***** Listed entries *****
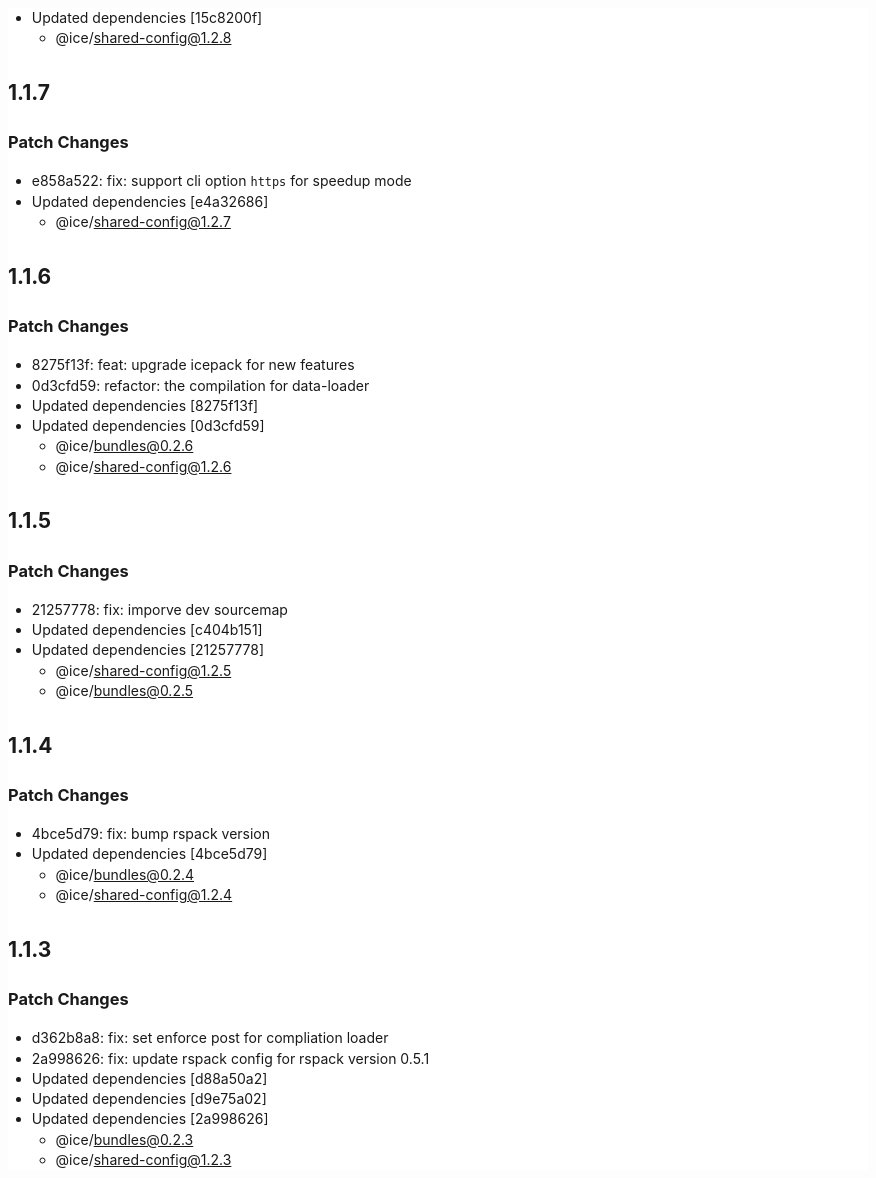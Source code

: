 - Updated dependencies [15c8200f]
  - @ice/shared-config@1.2.8

## 1.1.7

### Patch Changes

- e858a522: fix: support cli option `https` for speedup mode
- Updated dependencies [e4a32686]
  - @ice/shared-config@1.2.7

## 1.1.6

### Patch Changes

- 8275f13f: feat: upgrade icepack for new features
- 0d3cfd59: refactor: the compilation for data-loader
- Updated dependencies [8275f13f]
- Updated dependencies [0d3cfd59]
  - @ice/bundles@0.2.6
  - @ice/shared-config@1.2.6

## 1.1.5

### Patch Changes

- 21257778: fix: imporve dev sourcemap
- Updated dependencies [c404b151]
- Updated dependencies [21257778]
  - @ice/shared-config@1.2.5
  - @ice/bundles@0.2.5

## 1.1.4

### Patch Changes

- 4bce5d79: fix: bump rspack version
- Updated dependencies [4bce5d79]
  - @ice/bundles@0.2.4
  - @ice/shared-config@1.2.4

## 1.1.3

### Patch Changes

- d362b8a8: fix: set enforce post for compliation loader
- 2a998626: fix: update rspack config for rspack version 0.5.1
- Updated dependencies [d88a50a2]
- Updated dependencies [d9e75a02]
- Updated dependencies [2a998626]
  - @ice/bundles@0.2.3
  - @ice/shared-config@1.2.3
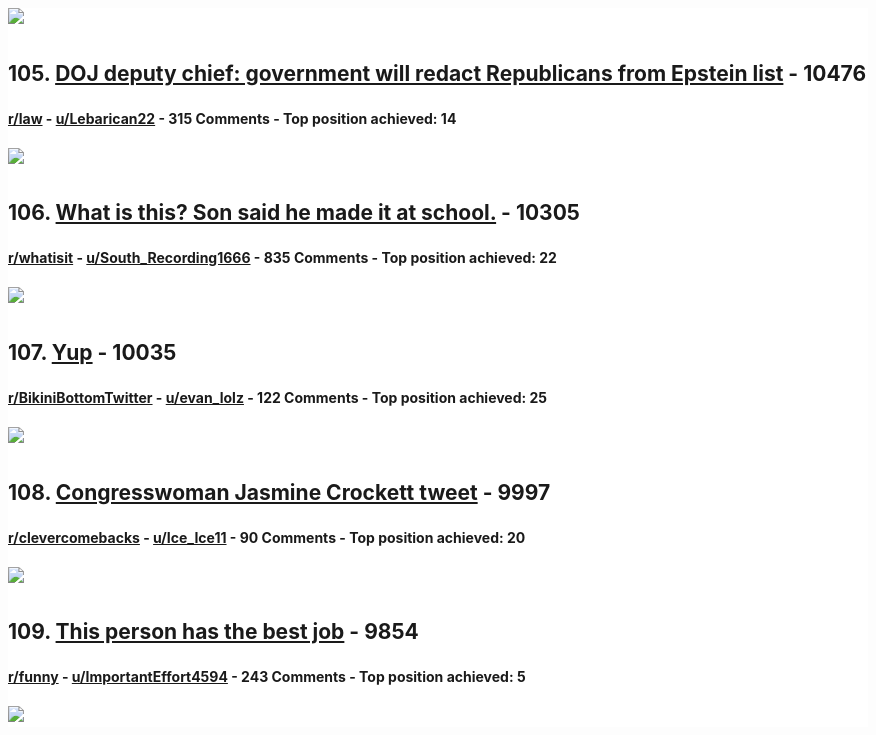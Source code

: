 <a href="https://www.reddit.com/gallery/1n80s37"><img src="https://a.thumbs.redditmedia.com/eMC81yicQdcfnRnSAa05tsTgoEr-SsvMI9HA8EySOZ4.jpg"></img></a>

## 105. [DOJ deputy chief: government will redact Republicans from Epstein list](http://reddit.com/r/law/comments/1n8n26q/doj_deputy_chief_government_will_redact/) - 10476
#### [r/law](http://reddit.com/r/law) - [u/Lebarican22](http://reddit.com/u/Lebarican22) - 315 Comments - Top position achieved: 14

<a href="https://www.axios.com/2025/09/04/epstein-files-ghislaine-maxwell-doj-chief"><img src="https://external-preview.redd.it/Oeup1UdCdGZ6XcvGYc6CwlZLP8xyokG_MN27U31kB8Y.jpeg?width=140&amp;height=78&amp;crop=140:78,smart&amp;auto=webp&amp;s=17943ff05729aa2fa5ac8cb7dbbbda5efc0d2b39"></img></a>

## 106. [What is this? Son said he made it at school.](http://reddit.com/r/whatisit/comments/1n7wiod/what_is_this_son_said_he_made_it_at_school/) - 10305
#### [r/whatisit](http://reddit.com/r/whatisit) - [u/South_Recording1666](http://reddit.com/u/South_Recording1666) - 835 Comments - Top position achieved: 22

<a href="https://i.redd.it/kwamkhhrr1nf1.jpeg"><img src="https://b.thumbs.redditmedia.com/41EqHtTgtcV4SqbNFXHIYwZJc_G9-nF1Xole700SmsA.jpg"></img></a>

## 107. [Yup](http://reddit.com/r/BikiniBottomTwitter/comments/1n8fdw9/yup/) - 10035
#### [r/BikiniBottomTwitter](http://reddit.com/r/BikiniBottomTwitter) - [u/evan_lolz](http://reddit.com/u/evan_lolz) - 122 Comments - Top position achieved: 25

<a href="https://i.redd.it/wu7hi6myf6nf1.jpeg"><img src="https://b.thumbs.redditmedia.com/uDO3xsM96rcPRkjzVqD4Vzk1bXTuBHKl5hq0Zlsm92o.jpg"></img></a>

## 108. [Congresswoman Jasmine Crockett tweet](http://reddit.com/r/clevercomebacks/comments/1n8ci6l/congresswoman_jasmine_crockett_tweet/) - 9997
#### [r/clevercomebacks](http://reddit.com/r/clevercomebacks) - [u/Ice_Ice11](http://reddit.com/u/Ice_Ice11) - 90 Comments - Top position achieved: 20

<a href="https://i.redd.it/5nlmttdqw5nf1.jpeg"><img src="https://b.thumbs.redditmedia.com/unPjk5DWceFnQLxE0KOyqnp6VEdLyMnYCXW0jaGpMNY.jpg"></img></a>

## 109. [This person has the best job](http://reddit.com/r/funny/comments/1n8fe1e/this_person_has_the_best_job/) - 9854
#### [r/funny](http://reddit.com/r/funny) - [u/ImportantEffort4594](http://reddit.com/u/ImportantEffort4594) - 243 Comments - Top position achieved: 5

<a href="https://v.redd.it/1whra2mxf6nf1"><img src="https://external-preview.redd.it/bmJlMjBubHhmNm5mMfedygqHA8ks5u8DTSEh2B9-g0UpJ1jtrPm8Kn0LA88t.png?width=140&amp;height=140&amp;crop=140:140,smart&amp;format=jpg&amp;v=enabled&amp;lthumb=true&amp;s=fb003f3c835b9a4eb98e1c4e94b228064b49b90f"></img></a>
*****
Task goal: The records shown above are to be repeated exactly, with the pictures left out.

Your solution:
Source code

: - Updated dependencies [15c8200f]
  - @ice/shared-config@1.2.8

## 1.1.7

### Patch Changes

- e858a522: fix: support cli option `https` for speedup mode
- Updated dependencies [e4a32686]
  - @ice/shared-config@1.2.7

## 1.1.6

### Patch Changes

- 8275f13f: feat: upgrade icepack for new features
- 0d3cfd59: refactor: the compilation for data-loader
- Updated dependencies [8275f13f]
- Updated dependencies [0d3cfd59]
  - @ice/bundles@0.2.6
  - @ice/shared-config@1.2.6

## 1.1.5

### Patch Changes

- 21257778: fix: imporve dev sourcemap
- Updated dependencies [c404b151]
- Updated dependencies [21257778]
  - @ice/shared-config@1.2.5
  - @ice/bundles@0.2.5

## 1.1.4

### Patch Changes

- 4bce5d79: fix: bump rspack version
- Updated dependencies [4bce5d79]
  - @ice/bundles@0.2.4
  - @ice/shared-config@1.2.4

## 1.1.3

### Patch Changes

- d362b8a8: fix: set enforce post for compliation loader
- 2a998626: fix: update rspack config for rspack version 0.5.1
- Updated dependencies [d88a50a2]
- Updated dependencies [d9e75a02]
- Updated dependencies [2a998626]
  - @ice/bundles@0.2.3
  - @ice/shared-config@1.2.3
Source code

: <a href="https://www.reddit.com/gallery/1n80s37"><img src="https://a.thumbs.redditmedia.com/eMC81yicQdcfnRnSAa05tsTgoEr-SsvMI9HA8EySOZ4.jpg"></img></a>

## 105. [DOJ deputy chief: government will redact Republicans from Epstein list](http://reddit.com/r/law/comments/1n8n26q/doj_deputy_chief_government_will_redact/) - 10476
#### [r/law](http://reddit.com/r/law) - [u/Lebarican22](http://reddit.com/u/Lebarican22) - 315 Comments - Top position achieved: 14

<a href="https://www.axios.com/2025/09/04/epstein-files-ghislaine-maxwell-doj-chief"><img src="https://external-preview.redd.it/Oeup1UdCdGZ6XcvGYc6CwlZLP8xyokG_MN27U31kB8Y.jpeg?width=140&amp;height=78&amp;crop=140:78,smart&amp;auto=webp&amp;s=17943ff05729aa2fa5ac8cb7dbbbda5efc0d2b39"></img></a>

## 106. [What is this? Son said he made it at school.](http://reddit.com/r/whatisit/comments/1n7wiod/what_is_this_son_said_he_made_it_at_school/) - 10305
#### [r/whatisit](http://reddit.com/r/whatisit) - [u/South_Recording1666](http://reddit.com/u/South_Recording1666) - 835 Comments - Top position achieved: 22

<a href="https://i.redd.it/kwamkhhrr1nf1.jpeg"><img src="https://b.thumbs.redditmedia.com/41EqHtTgtcV4SqbNFXHIYwZJc_G9-nF1Xole700SmsA.jpg"></img></a>

## 107. [Yup](http://reddit.com/r/BikiniBottomTwitter/comments/1n8fdw9/yup/) - 10035
#### [r/BikiniBottomTwitter](http://reddit.com/r/BikiniBottomTwitter) - [u/evan_lolz](http://reddit.com/u/evan_lolz) - 122 Comments - Top position achieved: 25

<a href="https://i.redd.it/wu7hi6myf6nf1.jpeg"><img src="https://b.thumbs.redditmedia.com/uDO3xsM96rcPRkjzVqD4Vzk1bXTuBHKl5hq0Zlsm92o.jpg"></img></a>

## 108. [Congresswoman Jasmine Crockett tweet](http://reddit.com/r/clevercomebacks/comments/1n8ci6l/congresswoman_jasmine_crockett_tweet/) - 9997
#### [r/clevercomebacks](http://reddit.com/r/clevercomebacks) - [u/Ice_Ice11](http://reddit.com/u/Ice_Ice11) - 90 Comments - Top position achieved: 20

<a href="https://i.redd.it/5nlmttdqw5nf1.jpeg"><img src="https://b.thumbs.redditmedia.com/unPjk5DWceFnQLxE0KOyqnp6VEdLyMnYCXW0jaGpMNY.jpg"></img></a>

## 109. [This person has the best job](http://reddit.com/r/funny/comments/1n8fe1e/this_person_has_the_best_job/) - 9854
#### [r/funny](http://reddit.com/r/funny) - [u/ImportantEffort4594](http://reddit.com/u/ImportantEffort4594) - 243 Comments - Top position achieved: 5

<a href="https://v.redd.it/1whra2mxf6nf1"><img src="https://external-preview.redd.it/bmJlMjBubHhmNm5mMfedygqHA8ks5u8DTSEh2B9-g0UpJ1jtrPm8Kn0LA88t.png?width=140&amp;height=140&amp;crop=140:140,smart&amp;format=jpg&amp;v=enabled&amp;lthumb=true&amp;s=fb003f3c835b9a4eb98e1c4e94b228064b49b90f"></img></a>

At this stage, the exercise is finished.